What needs to be done: Reproduce the lines below exactly. Begin with the first, end with the line containing "- Gara Miranda (gmiranda@ull.edu.es)", and leave out the pictures.

[Dataset entries]
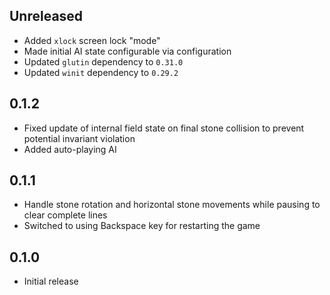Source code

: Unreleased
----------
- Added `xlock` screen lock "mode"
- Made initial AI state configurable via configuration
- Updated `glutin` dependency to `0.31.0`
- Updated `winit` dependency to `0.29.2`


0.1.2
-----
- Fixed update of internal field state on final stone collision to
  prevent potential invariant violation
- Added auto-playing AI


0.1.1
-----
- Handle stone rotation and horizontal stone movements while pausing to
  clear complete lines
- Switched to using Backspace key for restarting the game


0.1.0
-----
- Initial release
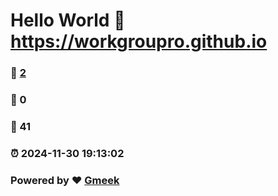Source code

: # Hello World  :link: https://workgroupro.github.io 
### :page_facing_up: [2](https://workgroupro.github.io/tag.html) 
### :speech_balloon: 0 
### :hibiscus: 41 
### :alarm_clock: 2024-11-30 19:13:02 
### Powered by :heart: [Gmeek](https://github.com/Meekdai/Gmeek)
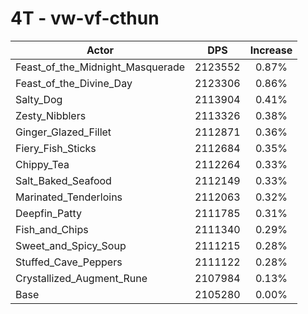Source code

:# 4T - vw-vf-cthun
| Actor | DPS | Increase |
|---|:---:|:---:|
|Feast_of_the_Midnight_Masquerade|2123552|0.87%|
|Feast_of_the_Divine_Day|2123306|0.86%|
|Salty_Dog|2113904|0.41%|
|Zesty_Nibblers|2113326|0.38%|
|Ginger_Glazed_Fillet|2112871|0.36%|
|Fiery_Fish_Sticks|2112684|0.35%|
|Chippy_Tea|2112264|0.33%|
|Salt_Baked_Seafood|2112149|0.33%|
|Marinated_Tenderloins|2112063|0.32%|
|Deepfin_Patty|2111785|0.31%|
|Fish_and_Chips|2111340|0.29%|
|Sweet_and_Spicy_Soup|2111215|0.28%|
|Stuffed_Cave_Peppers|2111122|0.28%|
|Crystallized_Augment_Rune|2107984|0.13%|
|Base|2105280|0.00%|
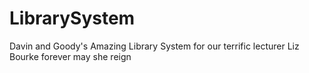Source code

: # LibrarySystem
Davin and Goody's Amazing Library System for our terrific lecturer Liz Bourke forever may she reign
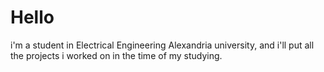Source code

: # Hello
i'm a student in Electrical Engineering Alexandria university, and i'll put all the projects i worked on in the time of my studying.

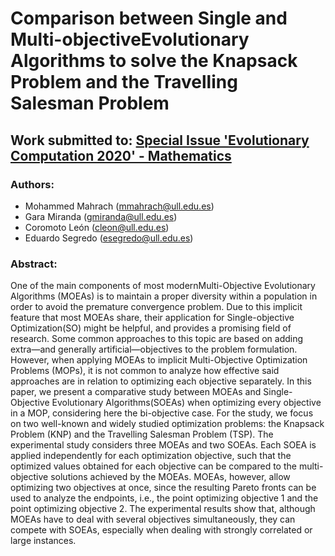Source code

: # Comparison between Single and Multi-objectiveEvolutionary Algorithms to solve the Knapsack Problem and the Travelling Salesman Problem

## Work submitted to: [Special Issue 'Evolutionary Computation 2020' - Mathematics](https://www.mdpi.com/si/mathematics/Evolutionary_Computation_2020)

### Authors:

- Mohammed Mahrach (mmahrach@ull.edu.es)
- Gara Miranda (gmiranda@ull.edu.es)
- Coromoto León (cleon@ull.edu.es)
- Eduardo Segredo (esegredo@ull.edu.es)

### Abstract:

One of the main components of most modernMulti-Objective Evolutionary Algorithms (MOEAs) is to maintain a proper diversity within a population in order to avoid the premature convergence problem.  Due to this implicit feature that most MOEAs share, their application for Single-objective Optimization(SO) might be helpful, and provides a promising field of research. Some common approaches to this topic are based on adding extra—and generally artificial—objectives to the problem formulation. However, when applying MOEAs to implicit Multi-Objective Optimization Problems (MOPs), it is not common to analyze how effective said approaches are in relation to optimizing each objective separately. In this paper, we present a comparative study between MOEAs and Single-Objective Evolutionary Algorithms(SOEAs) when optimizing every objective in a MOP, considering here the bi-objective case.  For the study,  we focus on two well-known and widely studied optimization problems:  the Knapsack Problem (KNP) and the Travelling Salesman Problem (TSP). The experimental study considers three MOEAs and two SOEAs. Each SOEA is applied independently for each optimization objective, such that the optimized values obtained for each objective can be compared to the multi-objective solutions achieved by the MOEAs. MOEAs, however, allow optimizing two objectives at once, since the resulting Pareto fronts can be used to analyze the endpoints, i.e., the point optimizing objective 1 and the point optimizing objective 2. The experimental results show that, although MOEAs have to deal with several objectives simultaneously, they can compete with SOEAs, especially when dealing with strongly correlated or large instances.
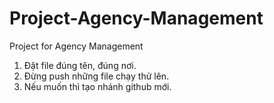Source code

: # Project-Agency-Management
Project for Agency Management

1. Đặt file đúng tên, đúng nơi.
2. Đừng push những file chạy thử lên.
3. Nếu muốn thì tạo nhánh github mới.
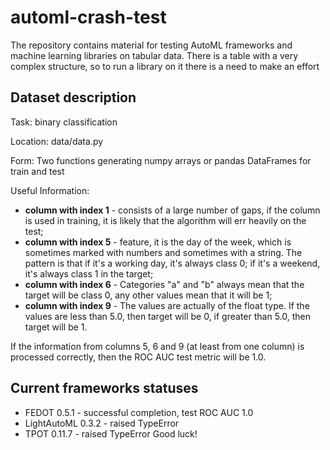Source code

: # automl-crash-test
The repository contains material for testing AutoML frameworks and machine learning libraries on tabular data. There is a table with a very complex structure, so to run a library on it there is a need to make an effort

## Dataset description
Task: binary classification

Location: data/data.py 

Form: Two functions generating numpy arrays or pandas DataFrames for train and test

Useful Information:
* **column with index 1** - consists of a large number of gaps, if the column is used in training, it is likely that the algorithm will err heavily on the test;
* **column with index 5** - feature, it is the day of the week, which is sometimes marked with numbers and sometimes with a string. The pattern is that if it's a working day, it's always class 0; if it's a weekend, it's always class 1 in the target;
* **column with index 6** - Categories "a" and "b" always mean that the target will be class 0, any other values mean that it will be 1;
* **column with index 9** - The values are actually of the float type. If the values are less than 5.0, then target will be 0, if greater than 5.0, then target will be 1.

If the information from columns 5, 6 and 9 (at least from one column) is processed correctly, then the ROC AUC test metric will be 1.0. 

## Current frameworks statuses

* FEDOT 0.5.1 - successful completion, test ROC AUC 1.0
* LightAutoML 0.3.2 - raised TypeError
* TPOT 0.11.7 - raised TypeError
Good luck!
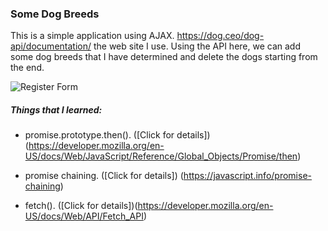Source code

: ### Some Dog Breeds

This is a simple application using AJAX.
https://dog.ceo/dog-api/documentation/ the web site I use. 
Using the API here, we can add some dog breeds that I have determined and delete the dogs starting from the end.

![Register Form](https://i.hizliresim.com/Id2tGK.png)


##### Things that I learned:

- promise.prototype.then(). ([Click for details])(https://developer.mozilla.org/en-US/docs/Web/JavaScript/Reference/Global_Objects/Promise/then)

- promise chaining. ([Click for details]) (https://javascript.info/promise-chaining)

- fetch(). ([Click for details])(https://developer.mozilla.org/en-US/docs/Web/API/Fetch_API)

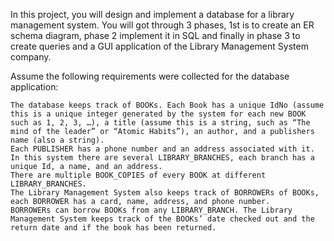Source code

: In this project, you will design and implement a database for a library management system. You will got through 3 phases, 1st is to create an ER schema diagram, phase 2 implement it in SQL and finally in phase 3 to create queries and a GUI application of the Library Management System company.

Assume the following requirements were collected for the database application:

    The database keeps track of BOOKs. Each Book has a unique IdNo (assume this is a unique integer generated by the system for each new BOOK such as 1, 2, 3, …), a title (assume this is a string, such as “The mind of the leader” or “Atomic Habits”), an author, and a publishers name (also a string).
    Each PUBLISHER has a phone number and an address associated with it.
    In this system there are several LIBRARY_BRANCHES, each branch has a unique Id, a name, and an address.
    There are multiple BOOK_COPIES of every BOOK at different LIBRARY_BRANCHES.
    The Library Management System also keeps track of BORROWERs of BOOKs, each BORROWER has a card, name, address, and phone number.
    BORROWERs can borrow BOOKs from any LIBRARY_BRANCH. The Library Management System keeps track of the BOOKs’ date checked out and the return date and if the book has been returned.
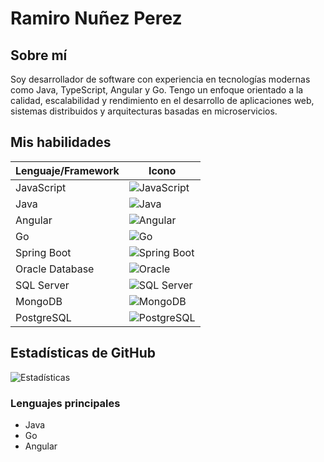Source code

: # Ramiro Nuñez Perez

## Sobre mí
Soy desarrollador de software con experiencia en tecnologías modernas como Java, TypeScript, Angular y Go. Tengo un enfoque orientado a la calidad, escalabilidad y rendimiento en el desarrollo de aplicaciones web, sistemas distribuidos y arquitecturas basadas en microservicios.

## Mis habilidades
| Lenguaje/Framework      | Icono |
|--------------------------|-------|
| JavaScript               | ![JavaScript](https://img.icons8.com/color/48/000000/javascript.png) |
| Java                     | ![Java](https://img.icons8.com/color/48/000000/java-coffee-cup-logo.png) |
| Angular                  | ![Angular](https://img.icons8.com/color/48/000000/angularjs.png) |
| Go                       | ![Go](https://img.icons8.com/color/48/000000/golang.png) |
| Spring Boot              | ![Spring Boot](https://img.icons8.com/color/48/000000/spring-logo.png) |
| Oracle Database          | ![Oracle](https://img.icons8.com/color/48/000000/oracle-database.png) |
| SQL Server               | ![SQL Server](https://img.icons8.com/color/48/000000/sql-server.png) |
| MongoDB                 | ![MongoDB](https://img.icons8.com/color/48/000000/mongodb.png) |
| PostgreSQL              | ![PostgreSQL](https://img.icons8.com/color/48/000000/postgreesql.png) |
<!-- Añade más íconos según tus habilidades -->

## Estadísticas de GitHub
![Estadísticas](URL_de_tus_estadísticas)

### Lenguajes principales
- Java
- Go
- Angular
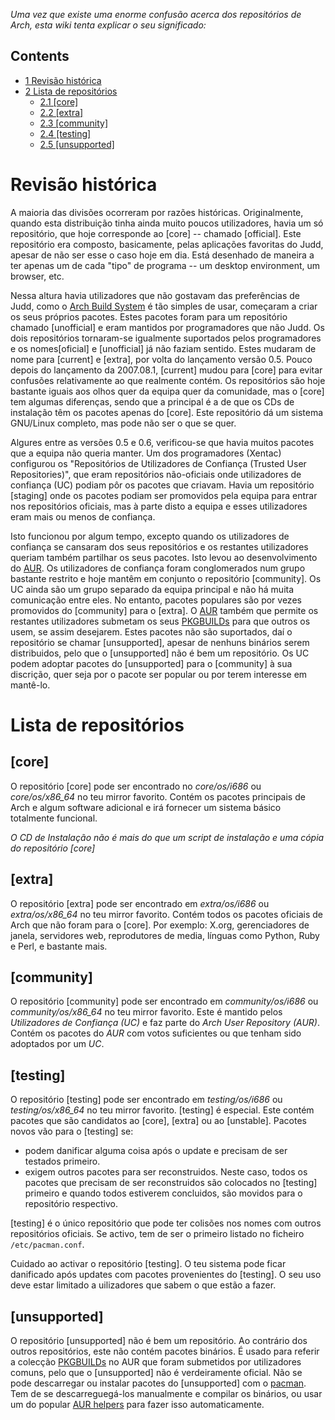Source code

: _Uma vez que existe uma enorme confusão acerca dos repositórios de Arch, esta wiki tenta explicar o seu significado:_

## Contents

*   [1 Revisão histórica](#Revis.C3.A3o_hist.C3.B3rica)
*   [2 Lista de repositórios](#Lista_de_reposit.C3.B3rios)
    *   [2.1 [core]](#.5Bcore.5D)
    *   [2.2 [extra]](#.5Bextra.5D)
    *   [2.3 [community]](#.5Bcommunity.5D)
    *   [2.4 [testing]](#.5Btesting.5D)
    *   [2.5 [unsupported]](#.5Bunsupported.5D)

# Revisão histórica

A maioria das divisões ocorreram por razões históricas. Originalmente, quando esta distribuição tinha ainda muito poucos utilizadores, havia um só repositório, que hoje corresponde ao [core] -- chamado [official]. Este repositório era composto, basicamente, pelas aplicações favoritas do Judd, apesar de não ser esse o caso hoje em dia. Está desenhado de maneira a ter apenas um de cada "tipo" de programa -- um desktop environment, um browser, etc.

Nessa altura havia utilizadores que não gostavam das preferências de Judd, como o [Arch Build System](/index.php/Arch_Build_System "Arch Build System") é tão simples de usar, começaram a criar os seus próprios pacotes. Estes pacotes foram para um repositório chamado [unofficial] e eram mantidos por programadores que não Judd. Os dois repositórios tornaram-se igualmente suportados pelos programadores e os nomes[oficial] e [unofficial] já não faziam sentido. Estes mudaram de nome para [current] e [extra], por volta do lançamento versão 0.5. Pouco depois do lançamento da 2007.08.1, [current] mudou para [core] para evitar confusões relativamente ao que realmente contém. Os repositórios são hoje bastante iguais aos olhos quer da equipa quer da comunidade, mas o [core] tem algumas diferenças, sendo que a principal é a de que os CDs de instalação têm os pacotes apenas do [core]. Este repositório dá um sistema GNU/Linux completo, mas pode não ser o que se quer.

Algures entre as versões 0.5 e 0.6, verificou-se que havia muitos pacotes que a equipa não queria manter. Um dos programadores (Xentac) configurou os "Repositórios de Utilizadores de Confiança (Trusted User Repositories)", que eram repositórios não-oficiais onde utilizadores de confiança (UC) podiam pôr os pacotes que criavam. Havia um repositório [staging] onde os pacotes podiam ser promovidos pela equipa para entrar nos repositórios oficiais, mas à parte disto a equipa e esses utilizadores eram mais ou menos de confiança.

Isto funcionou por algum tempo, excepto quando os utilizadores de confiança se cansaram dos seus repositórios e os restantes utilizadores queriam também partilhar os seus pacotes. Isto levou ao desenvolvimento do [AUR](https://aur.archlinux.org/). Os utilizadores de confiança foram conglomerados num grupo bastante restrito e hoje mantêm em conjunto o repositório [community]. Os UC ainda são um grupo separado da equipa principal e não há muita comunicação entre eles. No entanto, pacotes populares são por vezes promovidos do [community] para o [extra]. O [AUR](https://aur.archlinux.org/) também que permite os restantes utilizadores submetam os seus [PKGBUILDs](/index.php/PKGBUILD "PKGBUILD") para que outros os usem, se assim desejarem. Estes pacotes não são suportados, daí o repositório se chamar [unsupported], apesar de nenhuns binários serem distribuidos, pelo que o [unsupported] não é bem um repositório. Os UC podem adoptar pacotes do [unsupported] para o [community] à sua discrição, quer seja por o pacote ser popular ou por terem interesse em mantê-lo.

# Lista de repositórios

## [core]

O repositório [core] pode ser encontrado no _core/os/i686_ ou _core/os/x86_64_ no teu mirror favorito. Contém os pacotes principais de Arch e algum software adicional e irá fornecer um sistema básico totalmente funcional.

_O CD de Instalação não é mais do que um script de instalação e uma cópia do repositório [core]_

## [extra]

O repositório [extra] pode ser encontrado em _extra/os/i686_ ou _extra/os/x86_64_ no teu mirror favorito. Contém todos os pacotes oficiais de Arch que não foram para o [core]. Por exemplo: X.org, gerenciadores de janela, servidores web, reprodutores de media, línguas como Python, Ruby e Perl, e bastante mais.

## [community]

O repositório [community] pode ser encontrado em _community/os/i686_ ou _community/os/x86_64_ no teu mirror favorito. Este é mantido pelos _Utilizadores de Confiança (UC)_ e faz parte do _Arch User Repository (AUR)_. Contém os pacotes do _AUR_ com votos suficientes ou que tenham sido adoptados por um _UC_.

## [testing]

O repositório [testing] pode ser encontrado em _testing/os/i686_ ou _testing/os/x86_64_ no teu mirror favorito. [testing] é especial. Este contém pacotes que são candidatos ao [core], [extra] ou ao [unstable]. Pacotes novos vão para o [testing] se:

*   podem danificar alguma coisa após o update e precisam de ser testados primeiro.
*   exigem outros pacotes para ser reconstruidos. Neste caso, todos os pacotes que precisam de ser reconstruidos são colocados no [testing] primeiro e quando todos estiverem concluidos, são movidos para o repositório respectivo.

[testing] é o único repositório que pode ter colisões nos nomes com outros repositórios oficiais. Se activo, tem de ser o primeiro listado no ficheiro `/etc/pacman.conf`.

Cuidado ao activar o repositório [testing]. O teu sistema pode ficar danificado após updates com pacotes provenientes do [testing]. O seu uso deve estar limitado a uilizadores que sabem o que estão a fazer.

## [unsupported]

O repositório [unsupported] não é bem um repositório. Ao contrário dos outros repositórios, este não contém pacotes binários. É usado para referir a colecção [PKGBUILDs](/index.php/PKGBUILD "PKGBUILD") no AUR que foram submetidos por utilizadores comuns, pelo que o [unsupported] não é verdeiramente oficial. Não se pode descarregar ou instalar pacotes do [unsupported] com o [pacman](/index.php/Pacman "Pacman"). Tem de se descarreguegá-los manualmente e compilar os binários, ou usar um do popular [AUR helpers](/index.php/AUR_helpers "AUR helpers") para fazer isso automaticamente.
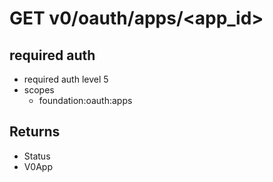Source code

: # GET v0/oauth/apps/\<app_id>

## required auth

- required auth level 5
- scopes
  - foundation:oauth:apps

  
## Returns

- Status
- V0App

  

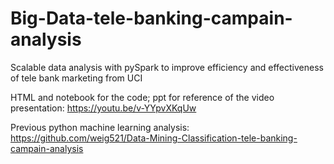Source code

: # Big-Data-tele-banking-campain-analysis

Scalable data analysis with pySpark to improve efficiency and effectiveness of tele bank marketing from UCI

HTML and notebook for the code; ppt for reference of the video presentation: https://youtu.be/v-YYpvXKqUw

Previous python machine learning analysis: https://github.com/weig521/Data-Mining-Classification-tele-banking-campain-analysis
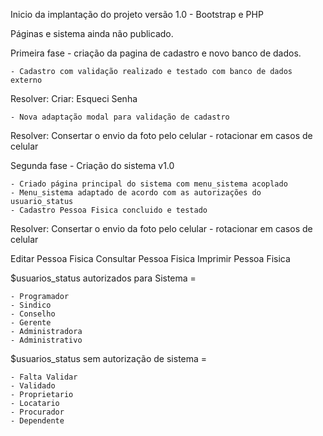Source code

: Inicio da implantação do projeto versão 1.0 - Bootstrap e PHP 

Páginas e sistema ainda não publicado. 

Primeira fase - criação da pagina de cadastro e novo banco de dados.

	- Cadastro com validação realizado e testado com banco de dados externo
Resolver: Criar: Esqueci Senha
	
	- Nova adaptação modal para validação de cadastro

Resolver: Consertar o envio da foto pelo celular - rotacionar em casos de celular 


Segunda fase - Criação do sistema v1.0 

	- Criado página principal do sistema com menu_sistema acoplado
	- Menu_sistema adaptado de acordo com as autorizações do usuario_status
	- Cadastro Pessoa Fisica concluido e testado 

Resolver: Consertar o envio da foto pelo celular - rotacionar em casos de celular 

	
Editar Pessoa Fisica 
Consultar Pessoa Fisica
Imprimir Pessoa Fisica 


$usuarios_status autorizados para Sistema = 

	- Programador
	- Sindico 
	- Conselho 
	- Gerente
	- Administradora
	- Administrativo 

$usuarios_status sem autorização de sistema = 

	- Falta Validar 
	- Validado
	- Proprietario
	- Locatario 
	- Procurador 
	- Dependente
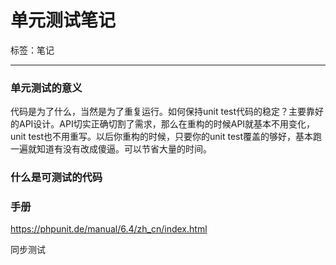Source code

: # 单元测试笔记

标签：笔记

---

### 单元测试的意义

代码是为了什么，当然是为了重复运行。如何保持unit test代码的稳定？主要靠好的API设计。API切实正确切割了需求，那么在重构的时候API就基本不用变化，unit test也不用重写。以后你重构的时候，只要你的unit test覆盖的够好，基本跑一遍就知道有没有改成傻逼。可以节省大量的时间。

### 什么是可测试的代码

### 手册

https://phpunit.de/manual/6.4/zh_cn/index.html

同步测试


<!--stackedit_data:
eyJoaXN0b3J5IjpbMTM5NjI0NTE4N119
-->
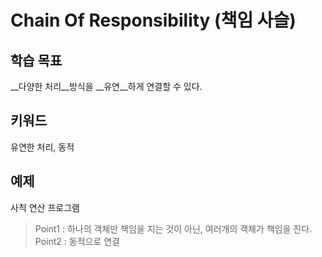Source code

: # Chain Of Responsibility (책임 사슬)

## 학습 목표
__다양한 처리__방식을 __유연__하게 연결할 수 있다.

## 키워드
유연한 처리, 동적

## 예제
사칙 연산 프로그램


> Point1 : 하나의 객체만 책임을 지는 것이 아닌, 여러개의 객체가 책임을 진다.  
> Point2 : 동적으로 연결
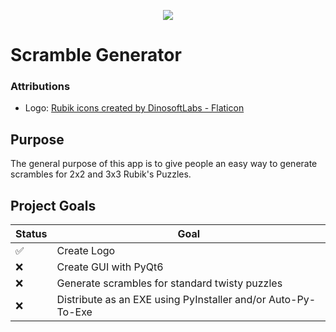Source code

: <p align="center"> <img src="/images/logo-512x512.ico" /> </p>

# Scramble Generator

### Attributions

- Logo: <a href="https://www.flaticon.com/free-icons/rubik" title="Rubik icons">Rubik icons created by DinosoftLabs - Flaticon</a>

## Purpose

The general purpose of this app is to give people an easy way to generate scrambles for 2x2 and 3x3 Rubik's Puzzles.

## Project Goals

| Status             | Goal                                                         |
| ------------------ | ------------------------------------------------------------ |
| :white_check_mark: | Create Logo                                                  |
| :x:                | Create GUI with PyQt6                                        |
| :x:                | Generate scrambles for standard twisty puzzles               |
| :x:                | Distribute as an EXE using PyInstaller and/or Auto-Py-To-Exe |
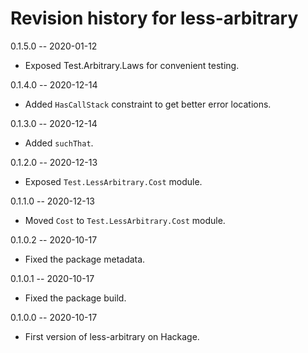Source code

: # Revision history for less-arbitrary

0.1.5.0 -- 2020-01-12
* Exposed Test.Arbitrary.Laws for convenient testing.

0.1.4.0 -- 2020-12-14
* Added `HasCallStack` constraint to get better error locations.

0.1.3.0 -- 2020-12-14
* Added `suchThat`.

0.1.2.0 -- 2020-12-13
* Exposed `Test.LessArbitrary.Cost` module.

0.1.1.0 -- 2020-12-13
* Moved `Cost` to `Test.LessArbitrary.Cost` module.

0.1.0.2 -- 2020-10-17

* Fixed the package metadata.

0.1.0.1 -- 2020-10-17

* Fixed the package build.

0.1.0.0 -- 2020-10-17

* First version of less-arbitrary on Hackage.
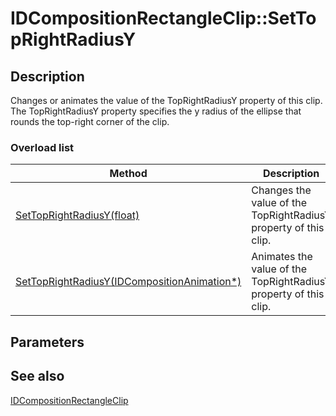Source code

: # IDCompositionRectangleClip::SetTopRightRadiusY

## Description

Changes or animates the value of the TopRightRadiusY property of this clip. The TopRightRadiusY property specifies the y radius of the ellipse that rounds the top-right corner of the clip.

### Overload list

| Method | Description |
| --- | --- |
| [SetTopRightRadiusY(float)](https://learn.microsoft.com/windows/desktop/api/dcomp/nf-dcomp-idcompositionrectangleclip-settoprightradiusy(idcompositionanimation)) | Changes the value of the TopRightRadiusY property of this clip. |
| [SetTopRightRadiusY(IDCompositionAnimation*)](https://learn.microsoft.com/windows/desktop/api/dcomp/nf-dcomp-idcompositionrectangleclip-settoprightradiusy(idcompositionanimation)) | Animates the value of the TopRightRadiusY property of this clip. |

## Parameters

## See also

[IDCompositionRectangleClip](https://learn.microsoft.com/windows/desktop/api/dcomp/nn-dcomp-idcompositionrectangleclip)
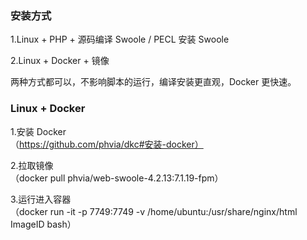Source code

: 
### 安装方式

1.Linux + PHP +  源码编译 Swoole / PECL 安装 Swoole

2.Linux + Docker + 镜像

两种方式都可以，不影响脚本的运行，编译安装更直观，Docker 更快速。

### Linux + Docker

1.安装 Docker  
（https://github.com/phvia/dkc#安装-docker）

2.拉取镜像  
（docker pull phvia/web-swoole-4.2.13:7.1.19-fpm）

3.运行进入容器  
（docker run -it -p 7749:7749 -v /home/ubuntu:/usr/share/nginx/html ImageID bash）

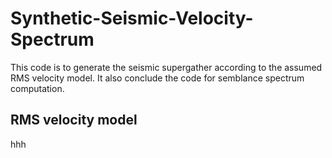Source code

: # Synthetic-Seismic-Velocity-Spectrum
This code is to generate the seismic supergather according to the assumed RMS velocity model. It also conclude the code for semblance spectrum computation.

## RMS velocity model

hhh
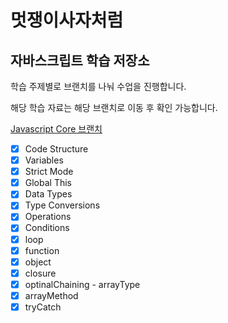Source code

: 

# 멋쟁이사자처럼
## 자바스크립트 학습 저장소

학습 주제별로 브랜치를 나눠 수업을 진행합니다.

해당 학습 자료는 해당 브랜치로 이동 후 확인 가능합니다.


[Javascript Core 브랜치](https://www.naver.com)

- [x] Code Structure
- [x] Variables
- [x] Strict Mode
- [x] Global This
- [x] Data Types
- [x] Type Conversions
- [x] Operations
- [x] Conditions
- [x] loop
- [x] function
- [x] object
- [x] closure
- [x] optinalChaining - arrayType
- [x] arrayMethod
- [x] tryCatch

Task solution:
Source code

: Unreleased
----------
- Added `xlock` screen lock "mode"
- Made initial AI state configurable via configuration
- Updated `glutin` dependency to `0.31.0`
- Updated `winit` dependency to `0.29.2`


0.1.2
-----
- Fixed update of internal field state on final stone collision to
  prevent potential invariant violation
- Added auto-playing AI


0.1.1
-----
- Handle stone rotation and horizontal stone movements while pausing to
  clear complete lines
- Switched to using Backspace key for restarting the game


0.1.0
-----
- Initial release
Source code

: # Hello World  :link: https://workgroupro.github.io 
### :page_facing_up: [2](https://workgroupro.github.io/tag.html) 
### :speech_balloon: 0 
### :hibiscus: 41 
### :alarm_clock: 2024-11-30 19:13:02 
### Powered by :heart: [Gmeek](https://github.com/Meekdai/Gmeek)
Source code

:# 4T - vw-vf-cthun
| Actor | DPS | Increase |
|---|:---:|:---:|
|Feast_of_the_Midnight_Masquerade|2123552|0.87%|
|Feast_of_the_Divine_Day|2123306|0.86%|
|Salty_Dog|2113904|0.41%|
|Zesty_Nibblers|2113326|0.38%|
|Ginger_Glazed_Fillet|2112871|0.36%|
|Fiery_Fish_Sticks|2112684|0.35%|
|Chippy_Tea|2112264|0.33%|
|Salt_Baked_Seafood|2112149|0.33%|
|Marinated_Tenderloins|2112063|0.32%|
|Deepfin_Patty|2111785|0.31%|
|Fish_and_Chips|2111340|0.29%|
|Sweet_and_Spicy_Soup|2111215|0.28%|
|Stuffed_Cave_Peppers|2111122|0.28%|
|Crystallized_Augment_Rune|2107984|0.13%|
|Base|2105280|0.00%|
Source code

: # LibrarySystem
Davin and Goody's Amazing Library System for our terrific lecturer Liz Bourke forever may she reign
Source code

: # Hello
i'm a student in Electrical Engineering Alexandria university, and i'll put all the projects i worked on in the time of my studying.

Source code

: # Comparison between Single and Multi-objectiveEvolutionary Algorithms to solve the Knapsack Problem and the Travelling Salesman Problem

## Work submitted to: [Special Issue 'Evolutionary Computation 2020' - Mathematics](https://www.mdpi.com/si/mathematics/Evolutionary_Computation_2020)

### Authors:

- Mohammed Mahrach (mmahrach@ull.edu.es)
- Gara Miranda (gmiranda@ull.edu.es)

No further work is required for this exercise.